We are folding it into v0.1.0 instead. The reason is timing, not scope creep: threading stderr disposition through the spawn path touches the public StdioTransport::spawn / Session::spawn signatures (it needs an options argument and an async body to open the capture file / start a pump task). Doing it pre-publish absorbs the breaking part into the initial release with no released version to break; doing it in v0.2 would force either a wart (a second spawn_with that the 2-arg form can't share) shipped under a stability guarantee, or a 0.2 breaking bump.

Requirements: keep the documented 2-arg Session::spawn(cmd, args) working unchanged (integration tests and the README example depend on it); add a way to (a) capture the server's stderr to a per-run file and (b) additionally mirror it live to the parent's stderr ("tee"); keep the capture machinery off the hot path entirely when unused; obey the project rules (no unbounded tokio::spawn, no blocking I/O in async paths, no panic!/expect in lib code, production files < 300 lines).

Decision

Introduce an extensible options struct rather than overloaded constructors:

  • StderrMode { Inherit (default), CaptureToFile(PathBuf), TeeToFile(PathBuf) } and SpawnOptions { stderr: StderrMode } (#[non_exhaustive], Default, ctors inherit() / capture_stderr(p) / tee_stderr(p)). Re-exported as mcp_loadtest::{SpawnOptions, StderrMode}. #[non_exhaustive] so future spawn knobs (env scrubbing, stdout capture, …) are additive.
  • New StdioTransport::spawn_with(cmd, args, &SpawnOptions) and Session::spawn_with(cmd, args, SpawnOptions). The existing spawn(cmd, args) on both delegates to spawn_with(.., default()), so the 2-arg public API is byte-for-byte source-compatible.
  • StdioTransport::spawn becomes async (it must await the capture-file open and pump spawn). This is a breaking change only for that function; its only callers are Session::spawn/spawn_with, both already async, so no observable change to the documented Session::spawn API.
  • Capture/tee is a dedicated background task (stderr_pump) that reads the child's piped stderr line-by-line into the file (and, for tee, to tokio::io::stderr()). It is cancellation-aware and JoinHandle-tracked, exactly mirroring the existing ws/sse reader-task lifecycle: the JoinHandle + a CancellationToken are stored on StdioTransport; shutdown cancels then awaits it (bounded 2s) so the file is flushed before every exit path (EOF / cancel / read-error each flush before breaking, or the last buffered line is lost); Drop cancels + aborts as the backstop when a caller skips shutdown.
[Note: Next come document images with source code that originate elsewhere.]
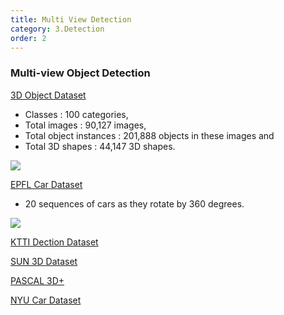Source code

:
 ```yaml
---
title: Multi View Detection
category: 3.Detection
order: 2
---
```


### Multi-view Object Detection

[3D Object Dataset](https://cvgl.stanford.edu/resources.html)

- Classes : 100 categories,
- Total images : 90,127 images, 
- Total object instances : 201,888 objects in these images and 
- Total 3D shapes : 44,147 3D shapes.


<img class="zoom" src="https://cvgl.stanford.edu/projects/objectnet3d/ObjectNet3D.png" >



[EPFL Car Dataset](https://www.epfl.ch/labs/cvlab/data/data-pose-index-php/)

- 20 sequences of cars as they rotate by 360 degrees.

<img class="zoom" src="https://www.epfl.ch/labs/cvlab/wp-content/uploads/2018/08/thumb_02.jpg" >



[KTTI Dection Dataset](http://www.cvlibs.net/datasets/kitti/eval_object.php)






[SUN 3D Dataset](http://sun3d.cs.princeton.edu/)

[PASCAL 3D+](https://cvgl.stanford.edu/projects/pascal3d.html)

[NYU Car Dataset](http://nyc3d.cs.cornell.edu/)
All pump I/O is best-effort (write errors on a torn-down pipe are swallowed so they cannot poison teardown).
  • Inherit (the default, and every existing caller) starts no pump and uses Stdio::inherit() — zero added overhead on the unchanged path.
  • Run gains StderrCapture { Off (default), Capture, Tee }, a #[must_use] with_stderr_capture(self, _) builder (the 3-arg Run::new signature is unchanged), and resolves the capture path to runs/<id>/server-stderr.log (the run dir already exists by then). The CLI run --capture-stderr / --tee-stderr flags map onto it; tee wins if both are passed.
  • The pump lives in its own file stderr_pump.rs, declared a private child module of stdio via #[path = "stderr_pump.rs"] mod stderr_pump; inside stdio.rs. This keeps stdio.rs under the 300-line production cap without requiring a new pub mod line in transport/mod.rs (owned by a different workstream); the pump stays an implementation detail, not public surface.
  • To consume self in shutdown while StdioTransport now implements Drop (a Drop type cannot be destructured field-by-field), child and stdin are stored as Option and take-n in shutdown; the hot request/notify path borrows them through a helper that maps the unreachable None to TransportError::Closed (no expect, honouring the no-panic-in-lib rule).

Alternatives considered

  • Overloaded constructors / a second public spawn2. Rejected: #[non_exhaustive] SpawnOptions is the idiomatic forward-compatible knob; more spawn options are coming and we don't want a constructor per combination, nor a permanently-awkward name under a stability guarantee.
  • Keep deferring to v0.2. Rejected on timing: the async-ification of StdioTransport::spawn is breaking; pre-publish it is free, post-publish it costs a breaking bump or a permanent wart.
  • Synchronous pump on a blocking thread (std::thread + blocking reads). Rejected: violates the "no blocking I/O in async paths / no untracked threads" rule and complicates cancellation; a tokio task with select! on the cancel token is the established pattern here (ws/sse).
  • tokio_util::task::AbortOnDropHandle. Available in the pinned tokio-util, but it abandons the final flush on drop and diverges from the ws/sse Option<JoinHandle> + explicit-cancel pattern; consistency and a guaranteed graceful flush on shutdown won.
  • A new TransportError variant for a missing pipe. Rejected: the enum is #[non_exhaustive] and locked; the existing Other(String) / Closed variants already express "no stderr handle" and "stdin gone".

Consequences

  • mcp_loadtest::{SpawnOptions, StderrMode, StderrCapture} and Session::spawn_with / StdioTransport::spawn_with / Run::with_stderr_capture are new public surface (CHANGELOG Added).
  • StdioTransport::spawn is now async (CHANGELOG Changed, breaking, absorbed pre-publish). Session::spawn(cmd, args) is unchanged — the documented entry point and existing integration tests stay green.
  • --capture-stderr / --tee-stderr are silent no-ops for http/sse/ws: those transports have no child process. Accepted and documented; out of scope to invent a synthetic capture for network transports.
  • Capture/tee adds one tracked, cancellation-aware task per stdio run. The inherit default path is unchanged and pays nothing.
  • Open question (deferred): no rotation / size cap on server-stderr.log — a pathological server that streams unbounded stderr can grow the file without limit. The stdout side is already OOM-guarded (MAX_LINE_BYTES); a stderr size cap is a reasonable v0.2 follow-up but is not a load-tester-OOM vector (it streams to disk, not memory).